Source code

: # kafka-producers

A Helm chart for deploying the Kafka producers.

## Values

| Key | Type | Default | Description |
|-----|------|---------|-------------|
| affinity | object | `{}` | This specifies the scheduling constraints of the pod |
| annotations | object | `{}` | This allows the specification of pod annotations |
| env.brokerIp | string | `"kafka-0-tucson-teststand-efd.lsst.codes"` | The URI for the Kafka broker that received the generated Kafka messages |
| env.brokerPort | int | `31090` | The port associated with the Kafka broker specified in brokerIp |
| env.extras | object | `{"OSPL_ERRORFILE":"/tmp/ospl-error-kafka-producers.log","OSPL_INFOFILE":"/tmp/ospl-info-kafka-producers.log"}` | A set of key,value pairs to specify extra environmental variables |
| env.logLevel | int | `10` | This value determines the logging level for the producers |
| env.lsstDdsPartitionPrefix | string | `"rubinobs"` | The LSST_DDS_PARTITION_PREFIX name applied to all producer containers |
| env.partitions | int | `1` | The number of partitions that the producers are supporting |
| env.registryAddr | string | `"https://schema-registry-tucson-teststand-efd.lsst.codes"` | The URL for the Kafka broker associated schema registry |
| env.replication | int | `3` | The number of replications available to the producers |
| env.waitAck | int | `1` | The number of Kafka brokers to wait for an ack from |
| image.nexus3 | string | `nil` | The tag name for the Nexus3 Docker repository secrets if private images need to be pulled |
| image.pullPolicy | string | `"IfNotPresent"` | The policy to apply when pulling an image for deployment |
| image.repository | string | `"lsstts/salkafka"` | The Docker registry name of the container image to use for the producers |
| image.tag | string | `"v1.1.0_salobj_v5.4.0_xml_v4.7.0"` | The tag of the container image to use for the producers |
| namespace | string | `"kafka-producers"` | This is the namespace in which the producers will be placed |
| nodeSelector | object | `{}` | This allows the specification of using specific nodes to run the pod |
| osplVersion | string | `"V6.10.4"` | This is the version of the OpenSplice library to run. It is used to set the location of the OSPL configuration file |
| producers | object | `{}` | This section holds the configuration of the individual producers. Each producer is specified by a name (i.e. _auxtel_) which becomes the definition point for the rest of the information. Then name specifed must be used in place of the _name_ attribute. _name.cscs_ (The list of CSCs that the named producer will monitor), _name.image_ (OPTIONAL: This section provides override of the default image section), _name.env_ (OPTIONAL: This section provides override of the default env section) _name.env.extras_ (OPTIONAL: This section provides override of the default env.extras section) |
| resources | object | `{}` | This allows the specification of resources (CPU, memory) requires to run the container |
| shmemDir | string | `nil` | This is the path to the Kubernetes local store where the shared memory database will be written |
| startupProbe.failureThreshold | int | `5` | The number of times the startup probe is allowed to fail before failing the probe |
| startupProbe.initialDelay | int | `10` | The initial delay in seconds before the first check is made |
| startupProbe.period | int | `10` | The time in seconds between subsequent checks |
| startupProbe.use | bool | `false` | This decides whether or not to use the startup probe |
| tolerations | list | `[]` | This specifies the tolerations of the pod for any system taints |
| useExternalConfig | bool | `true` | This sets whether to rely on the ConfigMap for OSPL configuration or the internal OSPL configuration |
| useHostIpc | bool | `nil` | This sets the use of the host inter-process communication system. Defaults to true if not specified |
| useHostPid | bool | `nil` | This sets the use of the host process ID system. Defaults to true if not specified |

────

**WORK TASK:** Every line from the one containing "system taints |" through the end of the material above should be retyped exactly; please include nothing else.

**OUTPUT FOR THIS EXERCISE:**
| tolerations | list | `[]` | This specifies the tolerations of the pod for any system taints |
| useExternalConfig | bool | `true` | This sets whether to rely on the ConfigMap for OSPL configuration or the internal OSPL configuration |
| useHostIpc | bool | `nil` | This sets the use of the host inter-process communication system. Defaults to true if not specified |
| useHostPid | bool | `nil` | This sets the use of the host process ID system. Defaults to true if not specified |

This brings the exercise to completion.